To the surprise of opponents of big government, the U.S. Bureau of Economic Analysis (BEA) estimates that taxes at all levels of government take only 9.2 percent of our income, the lowest rate since Harry Truman was president. USA Today and various news-media personalities, like Chris Matthews of MSNBC, have used this statistic to hammer those who complain about President Obama’s profligate fiscal policies.
If this all seems too amazing to be true, you are on the right track. It’s obviously not the whole story. In fact, major taxes were simply left out of the account.
Most egregiously, Social Security “contributions” were treated as insurance payments not taxes. (This is improper since the government does not think of Social Security as insurance; no citizen has contractual rights in the matter.) BEA also left out state sales taxes. Inclusion of these additional taxes pushes the total tax burden to over 20 percent, which is quite a bit more than 9.2 percent. Federal, state, and local tax receipts added up to $3.3 trillion in 2009, 27.5 percent of personal income, as Kevin Drum of Mother Jones points out.
But that is not the largest problem with the BEA estimate.
Last year’s Recovery and Reinvestment Act (the “stimulus”) included tax credits that temporarily reduced the amount of money Americans pay in taxes. However, spending increased by over $500 billion, and this has been financed by record deficits. The deficit for 2009 was $1.6 trillion, and the one for 2010 is projected at $1.88 trillion. Deficits are deferred taxation. Taxpayers will pay interest on the additional debt the Obama administration has run up until we pay off the principal. The claim that the tax burden has fallen is, to say the least, disingenuous. Increased government spending is being financed in a way that will make its true burden apparent only at some later date.

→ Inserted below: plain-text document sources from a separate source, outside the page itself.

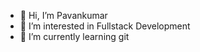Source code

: - 👋 Hi, I’m Pavankumar
- 👀 I’m interested in Fullstack Development
- 🌱 I’m currently learning git
<!---
Pavan586/Pavan586 is a ✨ special ✨ repository because its `README.md` (this file) appears on your GitHub profile.
You can click the Preview link to take a look at your changes.
--->
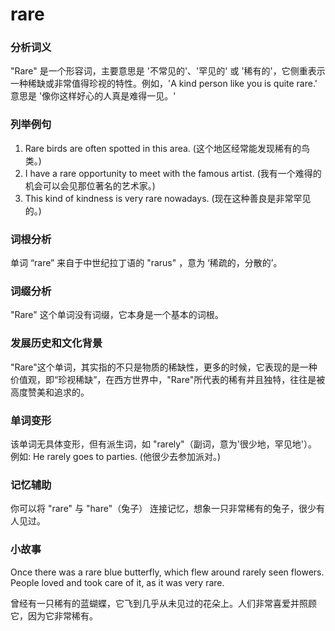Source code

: # rare

### 分析词义

  

"Rare" 是一个形容词，主要意思是 '不常见的'、'罕见的' 或 '稀有的'，它侧重表示一种稀缺或非常值得珍视的特性。例如，'A kind person like you is quite rare.' 意思是 '像你这样好心的人真是难得一见。'

  

### 列举例句

  

1.  Rare birds are often spotted in this area. (这个地区经常能发现稀有的鸟类。)
2.  I have a rare opportunity to meet with the famous artist. (我有一个难得的机会可以会见那位著名的艺术家。)
3.  This kind of kindness is very rare nowadays. (现在这种善良是非常罕见的。)

  

### 词根分析

  

单词 “rare” 来自于中世纪拉丁语的 "rarus" ，意为 ‘稀疏的，分散的’。

  

### 词缀分析

  

"Rare" 这个单词没有词缀，它本身是一个基本的词根。

  

### 发展历史和文化背景

  

"Rare"这个单词，其实指的不只是物质的稀缺性，更多的时候，它表现的是一种价值观，即“珍视稀缺”，在西方世界中，"Rare"所代表的稀有并且独特，往往是被高度赞美和追求的。

  

### 单词变形

  

该单词无具体变形，但有派生词，如 "rarely"（副词，意为'很少地，罕见地'）。例如: He rarely goes to parties. (他很少去参加派对。)

  

### 记忆辅助

  

你可以将 "rare" 与 "hare"（兔子） 连接记忆，想象一只非常稀有的兔子，很少有人见过。

  

### 小故事

  

Once there was a rare blue butterfly, which flew around rarely seen flowers. People loved and took care of it, as it was very rare.

  

曾经有一只稀有的蓝蝴蝶，它飞到几乎从未见过的花朵上。人们非常喜爱并照顾它，因为它非常稀有。
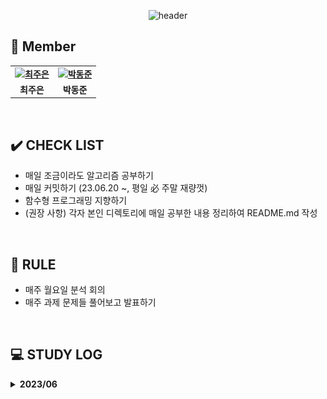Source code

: <div align="center">
 
 ![header](https://capsule-render.vercel.app/api?type=waving&color=gradient&customColorList=10&height=320&section=header&text=Kotlism&fontSize=90&fontAlignY=35&desc=🐇%20Let's%20study%20Kotlin%20together!&descAlignY=60)
 
</div>


 ## 👋 **Member**

<table align="center" style="font-weight : bold">
    <tr>
        <td align="center">
            <a href="https://github.com/Jueundev">                 
                <img alt="최주은" src="https://avatars.githubusercontent.com/loveStarDev" width="200" />            
            </a>
        </td>
        <td align="center">
            <a href="https://github.com/Jueundev">                 
                <img alt="박동준" src="https://avatars.githubusercontent.com/" width="200" />            
            </a>
        </td>
    </tr>
    <tr>
        <td align="center">최주은</td>
        <td align="center">박동준</td>
    </tr>
</table>

<br />

## ✔️ **CHECK LIST**  
- 매일 조금이라도 알고리즘 공부하기
- 매일 커밋하기 (23.06.20 ~, 평일 必 주말 재량껏)  
- 함수형 프로그래밍 지향하기  
- (권장 사항) 각자 본인 디렉토리에 매일 공부한 내용 정리하여 README.md 작성
  

<br />

## 📌 **RULE**  
 - 매주 월요일 분석 회의
 - 매주 과제 문제들 풀어보고 발표하기  

<br />

## 💻 STUDY LOG



<details markdown="1">
<summary><strong> 2023/06</strong></summary>
<br>
<table style="text-aling:center">
  <thead>
    <tr align="center">
      <th>주차</th>
      <th>레벨</th>
      <th>문제</th>
      <th>유형</th>
    </tr>
  </thead>
  <tbody>
    <tr align="center">
      <td rowspan="2">1주차<br>(2023/06/19 ~ 2023/06/26)</td>
      <td style="vertical-align:middle"><img src="./이미지/gold5.svg" width="17"/></td>
      <td>
            <a href="https://www.acmicpc.net/problem/번호"> 내용 </a>
      </td>
      <td>DP</td>
    </tr>
    <tr align="center">
      <td style="vertical-align:middle"><img src="./이미지/gold5.svg" width="17"/></td>
      <td>
            <a href="https://www.acmicpc.net/problem/번호"> BOJ 번호 제목 </a>
      </td>
      <td>DP</td>
    </tr>
  </tbody>
</table>
</details>
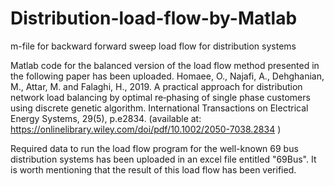 # Distribution-load-flow-by-Matlab
m-file for backward forward sweep load flow for distribution systems

Matlab code for the balanced version of the load flow method presented in the following paper has been uploaded.
Homaee, O., Najafi, A., Dehghanian, M., Attar, M. and Falaghi, H., 2019. A practical approach for distribution network load balancing by optimal re‐phasing of single phase customers using discrete genetic algorithm. International Transactions on Electrical Energy Systems, 29(5), p.e2834. (available at: https://onlinelibrary.wiley.com/doi/pdf/10.1002/2050-7038.2834 )

Required data to run the load flow program for the well-known 69 bus distribution systems has been uploaded in an excel file entitled "69Bus". It is worth mentioning that the result of this load flow has been verified.
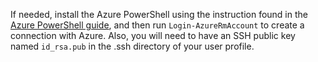 If needed, install the Azure PowerShell using the instruction found in the [Azure PowerShell guide](./powershell-install-configure.md), and then run `Login-AzureRmAccount` to create a connection with Azure. Also, you will need to have an SSH public key named `id_rsa.pub` in the .ssh directory of your user profile.

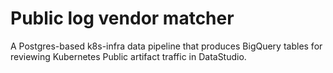 # Public log vendor matcher

A Postgres-based k8s-infra data pipeline that produces BigQuery tables for reviewing Kubernetes Public artifact traffic in DataStudio.
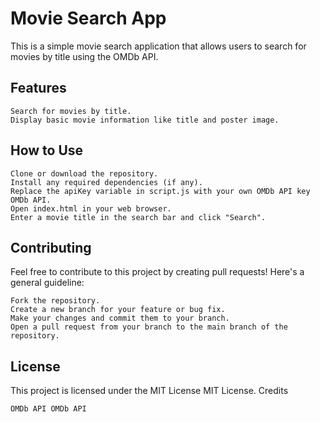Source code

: 
# Movie Search App

This is a simple movie search application that allows users to search for movies by title using the OMDb API.


## Features

    Search for movies by title.
    Display basic movie information like title and poster image.

## How to Use

    Clone or download the repository.
    Install any required dependencies (if any).
    Replace the apiKey variable in script.js with your own OMDb API key OMDb API.
    Open index.html in your web browser.
    Enter a movie title in the search bar and click "Search".

## Contributing

Feel free to contribute to this project by creating pull requests! Here's a general guideline:

    Fork the repository.
    Create a new branch for your feature or bug fix.
    Make your changes and commit them to your branch.
    Open a pull request from your branch to the main branch of the repository.

## License

This project is licensed under the MIT License MIT License.
Credits

    OMDb API OMDb API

Further difficulties arise with the BEA estimate of the tax burden when you recognize that business taxes ultimately get passed on to some group of consumers.
Real Resource Costs
Moreover, this account fails to include government’s real resource costs. The true costs of the State include not only money taxed and spent on resources, but the effects of increased regulation. In economic terms regulation is de facto taxation. There is no economic difference between the State controlling resources through tax-financed spending and its taking effective control of resources by regulation. There was already heavy regulation of American industry before Barack Obama entered office, and regulation has increased since then. (The cost of all regulation was estimated to have exceeded $600 billion in the 1990s.) The Omnibus Land Management Act of 2009 added over two million acres to the National Wilderness Preservation System. The Fraud Enforcement and Recovery Act and the Credit Card Accountability Act increased regulation over banking. We must also add in the takeover of GM by the Treasury, leaving out the part that went to the UAW.
More to Come
Obama’s policies will increase taxes even more in the future. So-called health care reform will result in heavier explicit and implicit taxes. High rates of taxation and regulation correlate with slower economic growth. Increased government borrowing deprives private investors of capital for projects. Since government borrowing crowds out private investment, deficits amount to a tax on future economic growth in private industry. Of course, Obama expects the Recovery and Reinvestment Act to propel America’s economy forward but his expectations are wholly unwarranted. Government has an extremely poor track record of investing money productively. One need only look at the record of countries like Sweden and West Germany after World War II to see how taxes stunt economic growth. They grew rapidly when they had low effective tax rates. Then expansion of the tax burden in the 1960s and 1970s corresponded with slower economic growth. The Swedes enjoyed improved economic performance during the 1990s but only after tax and welfare reform lessened the load.
The BEA staff itself estimates that the tax burden was 30.2 percent of national income in 2009 (as opposed to personal income). Taxes were 23.8 percent of national income during Truman’s presidency. Summing up all the aforementioned figures on spending and regulation leads to the conclusion that the real economic burden of government in America is over 50 percent, and rising.
The BEA is playing statistical games. In real economic terms the costs of spending and regulation have gone up substantially since Obama entered office. Worse still, Americans can expect to bear even higher burdens in the future. Concern over rising taxes is justified not merely because taxes are actually higher, but because higher taxes mean less prosperity and less freedom. Increased federal spending and regulation constitute real and unnecessary burdens for the American public. These burdens can and should be reduced. It might first, however, be necessary to educate more Americans as to the true nature of taxation.